Contrariando até mesmo a teoria da ação comunicativa de Jürgen Habermas, “Davidson rompe com o pressuposto kantiano de que existe algum tipo de ruptura ‘metafísica’ inviolável entre o formal e o material, o lógico e o psicológico, o natural e o não-natural – em resumo, entre o que Davidson chama ‘esquema e conteúdo’” (RORTY, 1996, p. 231)5 . O rompimento com esse pressuposto kantiano implica o abandono da suposição de que a linguagem que falamos atualmente é, por assim dizer, toda a linguagem existente, toda a linguagem de que podemos necessitar. Sem esse pressuposto, também não há mais como legitimar o objetivo que Husserl e muitos filósofos analíticos contemporâneos estabeleceram para a filosofia, que é o de “projetar todo o espaço lógico possível, tornar explícita nossa compreensão implícita do âmbito da possibilidade”, mediante “um labor de clarificação, de tornar explícito, pacientemente, o que tem estado implícito” (RORTY, 1993, p. 29).

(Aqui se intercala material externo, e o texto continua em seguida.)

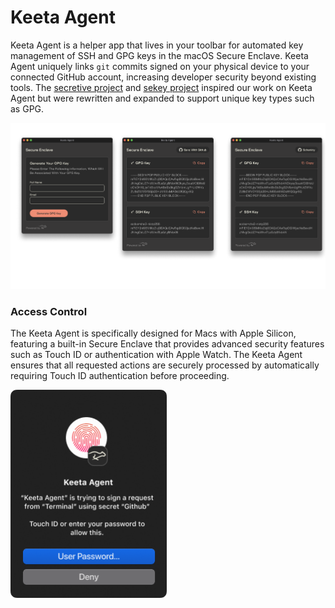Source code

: # Keeta Agent
Keeta Agent is a helper app that lives in your toolbar for automated key management of SSH and GPG keys in the macOS Secure Enclave. Keeta Agent uniquely links `git` commits signed on your physical device to your connected GitHub account, increasing developer security beyond existing tools. The [secretive project](https://github.com/maxgoedjen/secretive) and [sekey project](https://github.com/sekey/sekey) inspired our work on Keeta Agent but were rewritten and expanded to support unique key types such as GPG.

<p align="center" width="800">
    <img src="/.github/readme/app.png" alt="Screenshot of Keeta Agent">
</p>

### Access Control

The Keeta Agent is specifically designed for Macs with Apple Silicon, featuring a built-in Secure Enclave that provides advanced security features such as Touch ID or authentication with Apple Watch. The Keeta Agent ensures that all requested actions are securely processed by automatically requiring Touch ID authentication before proceeding.

<img src="/.github/readme/touchid.png" alt="Screenshot of Keeta Agent authenticating with Touch ID" width="250">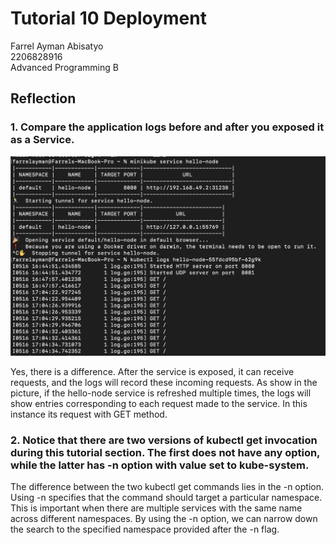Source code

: # Tutorial 10 Deployment
Farrel Ayman Abisatyo  <br>
2206828916 <br>
Advanced Programming B <br>

## Reflection
### 1. Compare the application logs before and after you exposed it as a Service.

<img src= "assets/images/Screen Shot 2024-05-17 at 01.06.22.png" width="750px"> <br>

Yes, there is a difference. After the service is exposed, it can receive requests, and the logs will record these incoming requests. As show in the picture, if the hello-node service is refreshed multiple times, the logs will show entries corresponding to each request made to the service. In this instance its request with GET method.

### 2. Notice that there are two versions of kubectl get invocation during this tutorial section. The first does not have any option, while the latter has -n option with value set to kube-system.

The difference between the two kubectl get commands lies in the -n option. Using -n specifies that the command should target a particular namespace. This is important when there are multiple services with the same name across different namespaces. By using the -n option, we can narrow down the search to the specified namespace provided after the -n flag.
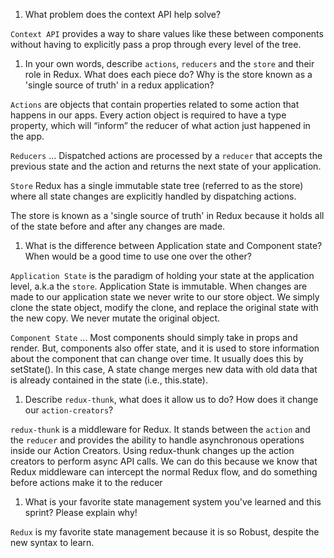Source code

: 1. What problem does the context API help solve?

`Context API` provides a way to share values like these between components without having to explicitly pass a prop through every level of the tree.

1. In your own words, describe `actions`, `reducers` and the `store` and their role in Redux. What does each piece do? Why is the store known as a 'single source of truth' in a redux application?

`Actions` are objects that contain properties related to some action that happens in our apps. Every action object is required to have a type property, which will “inform” the reducer of what action just happened in the app.

`Reducers` ... Dispatched actions are processed by a `reducer` that accepts the previous state and the action and returns the next state of your application.

`Store` Redux has a single immutable state tree (referred to as the store) where all state changes are explicitly handled by dispatching actions. 

The store is known as a 'single source of truth' in Redux because it holds all of the state before and after any changes are made.

1. What is the difference between Application state and Component state? When would be a good time to use one over the other?

`Application State` is the paradigm of holding your state at the application level, a.k.a the `store`.  Application State is immutable.  When changes are made to our application state we never write to our store object. We simply clone the state object, modify the clone, and replace the original state with the new copy. We never mutate the original object.

`Component State` ... Most components should simply take in props and render. But, components also offer state, and it is used to store information about the component that can change over time. It usually does this by setState(). In this case, A state change merges new data with old data that is already contained in the state (i.e., this.state).


1. Describe `redux-thunk`, what does it allow us to do? How does it change our `action-creators`?

`redux-thunk` is a middleware for Redux. It stands between the `action` and the `reducer` and provides the ability to handle asynchronous operations inside our Action Creators.  Using redux-thunk changes up the action creators to perform async API calls. We can do this because we know that Redux middleware can intercept the normal Redux flow, and do something before actions make it to the reducer



1. What is your favorite state management system you've learned and this sprint? Please explain why!

`Redux` is my favorite state management because it is so Robust, despite the new syntax to learn.
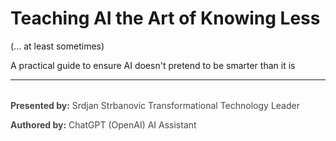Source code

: # Teaching AI the Art of Knowing Less

(... at least sometimes)

A practical guide to ensure AI doesn't pretend to be smarter than it is

---

<div style="margin-top: 2rem; opacity: 0.8;">

**Presented by:** Srdjan Strbanovic
Transformational Technology Leader

**Authored by:** ChatGPT (OpenAI)
AI Assistant

</div>

<!-- NOTES: Hook; set promise of framework + prompt + rules -->

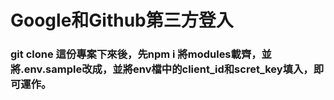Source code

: # Google和Github第三方登入  
### git clone 這份專案下來後，先npm i 將modules載齊，並將.env.sample改成，並將env檔中的client_id和scret_key填入，即可運作。
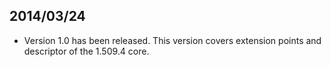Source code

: ## 2014/03/24
* Version 1.0 has been released. This version covers extension points and descriptor of the 1.509.4 core.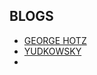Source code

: ## BLOGS

- [GEORGE HOTZ](https://geohot.github.io/blog/)
- [YUDKOWSKY](https://www.lesswrong.com/)
- 
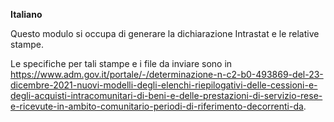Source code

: **Italiano**

Questo modulo si occupa di generare la dichiarazione Intrastat e le
relative stampe.

Le specifiche per tali stampe e i file da inviare sono in
<https://www.adm.gov.it/portale/-/determinazione-n-c2-b0-493869-del-23-dicembre-2021-nuovi-modelli-degli-elenchi-riepilogativi-delle-cessioni-e-degli-acquisti-intracomunitari-di-beni-e-delle-prestazioni-di-servizio-rese-e-ricevute-in-ambito-comunitario-periodi-di-riferimento-decorrenti-da>.
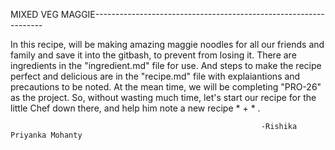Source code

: MIXED VEG MAGGIE-----------------------------------------------------------------



In this recipe, will be making amazing maggie noodles for all our friends and family and save it into the gitbash, to prevent from losing it. 
There are ingredients in the "ingredient.md" file for use.
And steps to make the recipe perfect and delicious are in the "recipe.md" file with explaiantions and precautions to be noted.
At the mean time, we will be completing "PRO-26" as the project.
So, without wasting much time, let's start our recipe for the little Chef down there, and help him note a new recipe * + * .



                                                            -Rishika Priyanka Mohanty





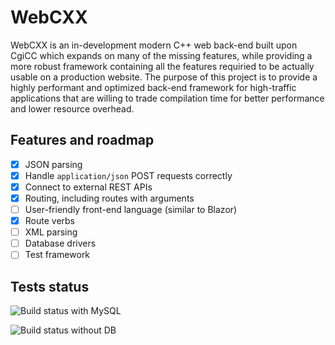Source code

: # WebCXX
WebCXX is an in-development modern C++ web back-end built upon CgiCC which expands on many of the missing features, while providing a more robust framework containing all the features requiried to be actually usable on a production website.
The purpose of this project is to provide a highly performant and optimized back-end framework for high-traffic applications that are willing to trade compilation time for better performance and lower resource overhead.

## Features and roadmap
- [x] JSON parsing
- [x] Handle `application/json` POST requests correctly
- [x] Connect to external REST APIs
- [x] Routing, including routes with arguments
- [ ] User-friendly front-end language (similar to Blazor)
- [x] Route verbs
- [ ] XML parsing
- [ ] Database drivers
- [ ] Test framework

## Tests status
![Build status with MySQL](https://github.com/devcore96/webcxx/actions/workflows/build-mysql.yml/badge.svg)

![Build status without DB](https://github.com/devcore96/webcxx/actions/workflows/build-no-db.yml/badge.svg)
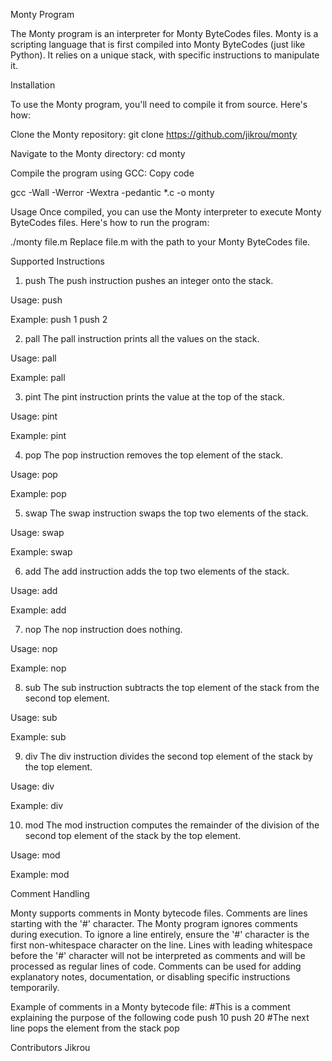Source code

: Monty Program

The Monty program is an interpreter for Monty ByteCodes files. Monty is a scripting language that is first compiled into Monty ByteCodes (just like Python). It relies on a unique stack, with specific instructions to manipulate it.

Installation

To use the Monty program, you'll need to compile it from source. Here's how:

Clone the Monty repository:
git clone https://github.com/jikrou/monty

Navigate to the Monty directory:
cd monty

Compile the program using GCC:
Copy code

gcc -Wall -Werror -Wextra -pedantic *.c -o monty

Usage
Once compiled, you can use the Monty interpreter to execute Monty ByteCodes files. Here's how to run the program:

./monty file.m
Replace file.m with the path to your Monty ByteCodes file.

Supported Instructions

1. push
The push instruction pushes an integer onto the stack.

Usage: push <int>

Example:
push 1
push 2

2. pall
The pall instruction prints all the values on the stack.

Usage: pall

Example:
pall

3. pint
The pint instruction prints the value at the top of the stack.

Usage: pint

Example:
pint

4. pop
The pop instruction removes the top element of the stack.

Usage: pop

Example:
pop

5. swap
The swap instruction swaps the top two elements of the stack.

Usage: swap

Example:
swap

6. add
The add instruction adds the top two elements of the stack.

Usage: add

Example:
add

7. nop
The nop instruction does nothing.

Usage: nop

Example:
nop

8. sub
The sub instruction subtracts the top element of the stack from the second top element.

Usage: sub

Example:
sub

9. div
The div instruction divides the second top element of the stack by the top element.

Usage: div

Example:
div

10. mod
The mod instruction computes the remainder of the division of the second top element of the stack by the top element.

Usage: mod

Example:
mod

Comment Handling

Monty supports comments in Monty bytecode files.
Comments are lines starting with the '#' character.
The Monty program ignores comments during execution.
To ignore a line entirely, ensure the '#' character is the first non-whitespace character on the line.
Lines with leading whitespace before the '#' character will not be interpreted as comments and will be processed as regular lines of code.
Comments can be used for adding explanatory notes, documentation, or disabling specific instructions temporarily.

Example of comments in a Monty bytecode file:
#This is a comment explaining the purpose of the following code
push 10
push 20
#The next line pops the element from the stack
pop

Contributors
Jikrou
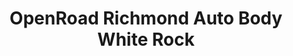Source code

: ---
title: "OpenRoad Richmond Auto Body White Rock"
url: /surrey/openroad-richmond-auto-body-white-rock/
shop: Autowerkstatt
---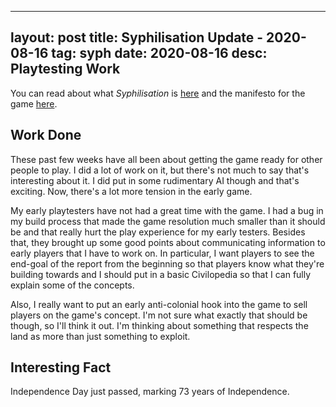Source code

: 
---
layout: post
title: Syphilisation Update - 2020-08-16
tag: syph
date: 2020-08-16
desc: Playtesting Work
---


You can read about what *Syphilisation* is [here](/blog/syph/announce) and the manifesto for the game [here](/blog/syph/newManifesto).

## Work Done

These past few weeks have all been about getting the game ready for other people to play. I did a lot of work on it, but there's not much to say that's interesting about it. I did put in some rudimentary AI though and that's exciting. Now, there's a lot more tension in the early game.


My early playtesters have not had a great time with the game. I had a bug in my build process that made the game resolution much smaller than it should be and that really hurt the play experience for my early testers. Besides that, they brought up some good points about communicating information to early players that I have to work on. In particular, I want players to see the end-goal of the report from the beginning so that players know what they're building towards and I should put in a basic Civilopedia so that I can fully explain some of the concepts.


Also, I really want to put an early anti-colonial hook into the game to sell players on the game's concept. I'm not sure what exactly that should be though, so I'll think it out. I'm thinking about something that respects the land as more than just something to exploit.

## Interesting Fact

Independence Day just passed, marking 73 years of Independence.

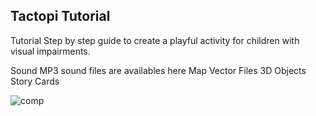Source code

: ## Tactopi Tutorial 

Tutorial
Step by step guide to create a playful activity for children with visual impairments.


Sound
MP3 sound files are availables here
Map
Vector Files
3D Objects
Story Cards

![comp](https://user-images.githubusercontent.com/26051893/116588945-0992fc80-a914-11eb-8a93-907e0939e6f4.png)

Por outro lado, o projeto cientificista que atribui à Filosofia a tarefa de “tornar explícito um esquema, ou um núcleo de possibilidades permanente e neutro, situado no transfundo6 de todas as nossas indagações e práticas”7, é invalidado pelo conceito neopragmático de “significado”8 . De acordo com esta concepção, os significados das expressões lingüísticas “não são essências platônicas nem noemata husserlianos, mas antes padrões de uso habitual – o que Sellars denomina ‘papéis lingüísticos’” (RORTY, 1993, p. 31).

De acordo com esta concepção, que remonta a Quine9 , o âmbito dos significados ou padrões de uso habitual é “uma área ‘clareada’ relativamente pequena na floresta do uso, uma área cujos limites se estendem e ganham constantemente” (RORTY, 1996, 225-226). Segundo Quine, “as extensões internas da ciência, elegantemente formuladas, são um espaço aberto na floresta tropical, mediante a eliminação de tropos”, isto é, de metáforas, metonímias e sinédoques (apud RORTY,Page 2051996, 225-226). Quine distingue conceitualmente o crescimento da linguagem (e nossa aquisição dela) pelo uso de tropos do refinamento posterior, que é o próprio discurso cognitivo.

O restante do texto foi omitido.